CU Presents' 80th-anniversary Artist Series continues with an intimate recital by acclaimed American pianist Richard Goode. Hailed by The Washington Post as “one of the finest pianists in the world,” Goode will play a program of Beethoven, Debussy and more at Macky Auditorium on Friday, Oct. 28, at 7:30 p.m.
At 73 years old, Goode and his remarkably enduring performing career show no signs of slowing down. Over the decades, he’s played at every major concert hall in the world, including Carnegie Hall, Vienna’s Musikverein, Amsterdam’s Concertgebouw and London’s Royal Albert Hall.
The pianist is known internationally for the unique, introspective touch he lends to music from the classical and romantic periods.
“Goode has so thoroughly entered into the spirit of the compositions he performs that you’d swear the composer himself was at the keyboard,” touts a review in Toronto's The Globe and Mail.
Goode’s path to piano virtuoso was unexpected.

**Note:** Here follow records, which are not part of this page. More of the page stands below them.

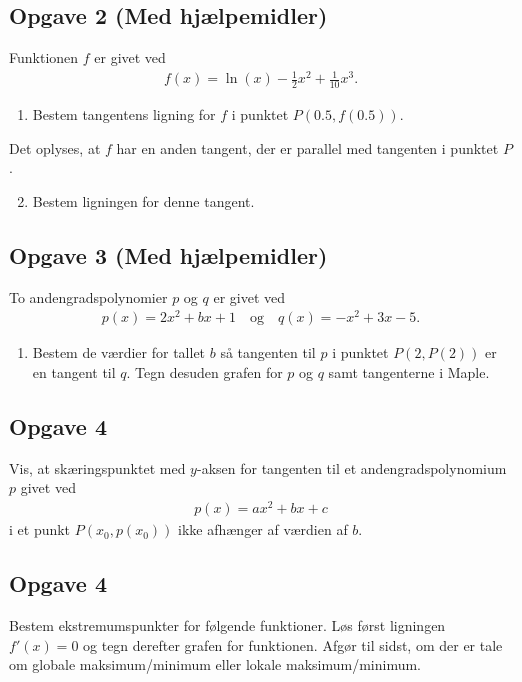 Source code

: \subsection*{Opgave 2 (Med hjælpemidler)}
Funktionen $f$ er givet ved
\begin{align*}
	f(x) = \ln(x) - \frac{1}{2}x^2 + \frac{1}{10}x^3.
\end{align*}
\begin{enumerate}[label=\roman*)]
	\item Bestem tangentens ligning for $f$ i punktet $P(0.5,f(0.5))$.
\end{enumerate}
Det oplyses, at $f$ har en anden tangent, der er parallel med tangenten i punktet $P$.
\begin{enumerate}[label=\roman*)]
	\setcounter{enumi}{1}
	\item Bestem ligningen for denne tangent.
\end{enumerate}

\subsection*{Opgave 3 (Med hjælpemidler)}
To andengradspolynomier $p$ og $q$ er givet ved
\begin{align*}
	p(x) = 2x^2+bx+1 \quad \text{og} \quad q(x) = -x^2+3x-5.
\end{align*}
\begin{enumerate}[label=\roman*)]
	\item Bestem de værdier for tallet $b$ så tangenten til $p$ i punktet $P(2,P(2))$ er en tangent til $q$. Tegn desuden grafen for $p$ og $q$ samt tangenterne i Maple.
\end{enumerate}

\subsection*{Opgave 4}
Vis, at skæringspunktet med $y$-aksen for tangenten til et andengradspolynomium $p$ givet ved
\begin{align*}
	p(x) = ax^2 + bx + c
\end{align*}
i et punkt $P(x_0,p(x_0))$ ikke afhænger af værdien af $b$.

\newpage

\subsection*{Opgave 4}

Bestem ekstremumspunkter for følgende funktioner. Løs først ligningen $f'(x)=0$ og tegn derefter grafen for funktionen.  Afgør til sidst, om der er tale om globale maksimum/minimum eller lokale maksimum/minimum.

He grew up in the East Bronx with a piano tuner and amateur violinist father, who wanted Richard to take up his instrument someday. He sent his son to a neighborhood piano teacher, believing keyboard lessons would give the boy the solid musical grounding he’d need for the violin. Almost immediately, it was obvious playing piano music was Goode's true calling.
In early adulthood, Goode built up an impressive résumé, co-founding the Chamber Music Society of Lincoln Center and playing regularly alongside the greatest musicians of the day. But his shyness kept him out of the spotlight for decades, and it wasn’t until late adulthood he explored the possibility of a solo career at the behest of friends and colleagues, Leonard Bernstein among them. Battling a mild case of stage fright, Goode made his brilliant Carnegie Hall debut at age 47 and only a few years later won the Avery Fisher Prize and a Grammy Award.
Clarinetist Richard Stoltzman says it’s for precisely this reason that Goode is one of the best living pianists.
“Can you imagine Richard if he had become a well-known soloist at 25?” Stoltzman asks. “He would have missed the depth and breadth of intensive meditation on music which only time has made possible. His concentration is what separates him from most musicians.”
His characteristic self-effacement and reserve, adds a writer from Gramophone Magazine, also make it possible for him to delve deeply into music.
“Every time we hear him, he impresses us as better than we remembered, surprising us, surpassing our expectations and communicating perceptions that stay in the mind,” says Gramophone.
At his Oct. 28 recital in Macky, Goode will play to his strengths—music from the classical and romantic periods—with piano sonatas by Mozart and Beethoven, preludes by Debussy and Brahms’ beloved Six Pieces for Piano. He’ll also play four movements from Janáček’s song cycle On an Overgrown Path, which was featured on the soundtrack to the film The Unbearable Lightness of Being.
But critics agree it’s always a great idea to hear Richard Goode in recital no matter what’s on the program.
“It is virtually impossible,” says a New York Times critic, “to walk away from one of Mr. Goode’s recitals without the sense of having gained some new insight, subtle or otherwise, into the works he played or about pianism itself.”